鬼龍が掠れた声で俺を呼びながら激しく腰を奥に叩きつけ、中に精を吐き出したのが伝わった。

俺も同じタイミングで達したが、腰が溶けそうな程の気持ち良さにしばらく声が出せない。

ようやく、少しだけ落ち着き始めた頃、再び中で鬼龍のモノが大きくなったのが分かる。

 

「きりゅ、う」

「続けて平気か?」

「ああ。……ん、う」

「中に出してもすぐには消えねぇみたいだな、この耳」

 

じわりと頭上から弱い快感が首筋を伝っていく。

どうやら、噛まれたみたいだが痛みはない。

この耳は音こそ拾わないが、感覚はしっかりとある。

しっぽが性感帯だったのと同じように、ネコ耳も性感帯になっているらしい。

そうか、まだ消えてはいないのか。

だったら離れたくない。もっと欲しい。

どうにか足を鬼龍の腰に絡めると鬼龍が嬉しそうに笑った。

 

「……ならば、消えるまで……っ、続けてすれば、いい」

「当然、そのつもりだぜ?」

「……は、あ、んあっ」

 

焦れてこっちから腰を動かし始めたが、すぐに鬼龍も動きを合わせてくれる。

身体を繋げた場所から、ローションと精液の交じり合ったものが尻を伝ってシーツを汚していくのは分かったが、分かったところで止められやしない。

直接、身体を繋げる行為はまるで麻薬のようだ。

気持ち良すぎて癖になりそうなのが恐ろしい。

そうして、どれだけの時間抱き合っていたか、お互いに何度達したのか。

分からなくなった頃に、鬼龍が耳としっぽが消えたぜ、と言ったのが聞こえた直後、意識が闇へと沈んでいった。

 

***

 

セックスをこなした回数や時間を思えば仕方のないことだと理解している。

が、腰の痛みは如何ともし難いし、身体全体に纏わり付いている倦怠感も酷い有様だ。

結局、昨日鬼龍の家族が帰宅する前に元通りの姿に戻れたはいいものの、その途端に体力の方も元通りになってしまった為、自宅に帰るまでの余力がなく、もう一晩泊まらせて貰った。

鬼龍の方は朝、俺の分の弁当まで一緒に作るような余裕があったくらいだが、俺は登校に間に合う時間に起きるのがやっとだったのが情けない。

気力でどうにか午前中は乗り切ったが、少しでも横になりたくて仕方なかったから、昼休みになった途端に練習室を紅月の名前で借りて、鬼龍を呼び出した。

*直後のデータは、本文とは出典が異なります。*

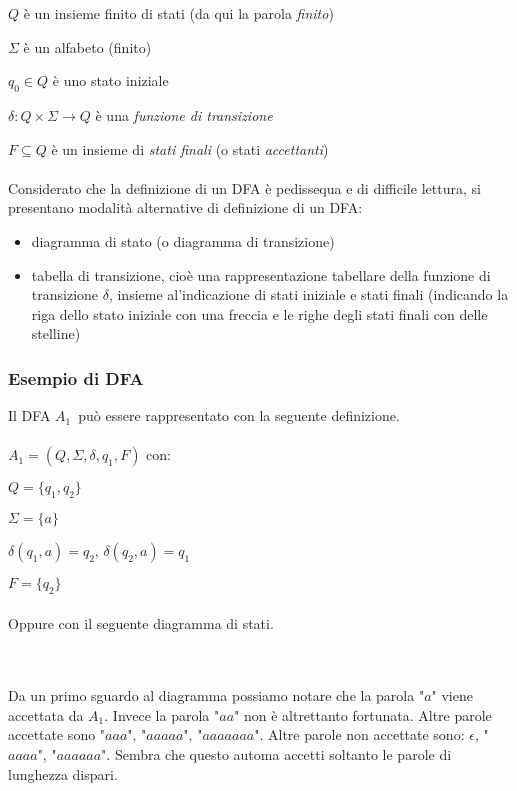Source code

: \documentclass[]{article}
\begin{document}
\mbox{$Q$} è un insieme finito di stati (da qui la parola \textit{finito})

\mbox{$\Sigma$} è un alfabeto (finito)

\mbox{$q_0 \in Q$} è uno stato iniziale

\mbox{$\delta \colon Q \times \Sigma \to Q$} è una \textit{funzione di transizione}

\mbox{$F \subseteq Q$} è un insieme di \textit{stati finali} (o stati \textit{accettanti})
\\
\\
Considerato che la definizione di un DFA è pedissequa e di difficile lettura, si presentano modalità alternative di definizione di un DFA:
\begin{itemize}
    \item diagramma di stato (o diagramma di transizione)
    \item tabella di transizione, cioè una rappresentazione tabellare della funzione di transizione \mbox{$\delta$}, insieme al'indicazione di stati iniziale e stati finali (indicando la riga dello stato iniziale con una freccia e le righe degli stati finali con delle stelline)
\end{itemize}



\newpage
\subsubsection{Esempio di DFA}

Il DFA \mbox{$A_1$}\ può essere rappresentato con la seguente definizione.
\\
\\
\mbox{$A_1 = (Q, \Sigma, \delta, q_1, F)$} con:

\mbox{$Q = \{ q_1, q_2 \}$}

\mbox{$\Sigma = \{ a \}$}

\mbox{$\delta(q_1, a) = q_2$}, \mbox{$\delta(q_2, a) = q_1$}

\mbox{$F = \{ q_2 \}$}
\\
\\
Oppure con il seguente diagramma di stati.
\\
\\
\\
Da un primo sguardo al diagramma possiamo notare che la parola "\mbox{$a$}" viene accettata da \mbox{$A_1$}.
Invece la parola "\mbox{$aa$}" non è altrettanto fortunata. Altre parole accettate sono "\mbox{$aaa$}",
"\mbox{$aaaaa$}", "\mbox{$aaaaaaa$}".
Altre parole non accettate sono: \mbox{$\epsilon$}, "\mbox{$aaaa$}", "\mbox{$aaaaaa$}". Sembra che questo automa
accetti soltanto le parole di lunghezza dispari.
\end{document}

膝枕をねだると二つ返事で応じてくれたのを良いことに甘えて今に至る。

私情で練習室を借りてこんなことをするのに多少の罪悪感はあったが、倦怠感の理由が理由なだけに保健室に行くのは憚られたし、実際放課後には紅月の練習を入れてあるのだから、利用時間が少し早まっただけだと自分に言い聞かせた。

 

「くそ……どうせなら、体力は今日だけでもいいから残しておいて欲しかった」

「まぁ、あの男が言っていた通りなら、理屈としては体力もネコ耳やしっぽと一緒に消えるのは仕方ねぇんだろうけどな。蓮巳、ちょっとは食わねぇと、それこそ午後がもたねぇんじゃないのか」

 

せっかく作ってくれた鬼龍の弁当に手をつけたいのは山々だが、何しろ身体の怠さが食欲を上回ってしまっている。

せめて、あと少し休みたかった。

 

「分かっている。が、あと少しだけ休ませろ。横になりたくて仕方なかったんだ」

「ああ。けど、ちょっとだけ体勢変えていいか?」

「ん?」

 

俺がつけてしまった太股の引っ掻き傷には触れないようにしていたつもりだったが、当たってしまっていただろうかと頭を一度上げたら、鬼龍がそのまま俺の横に並ぶ形で横になり、腕を差し出してくる。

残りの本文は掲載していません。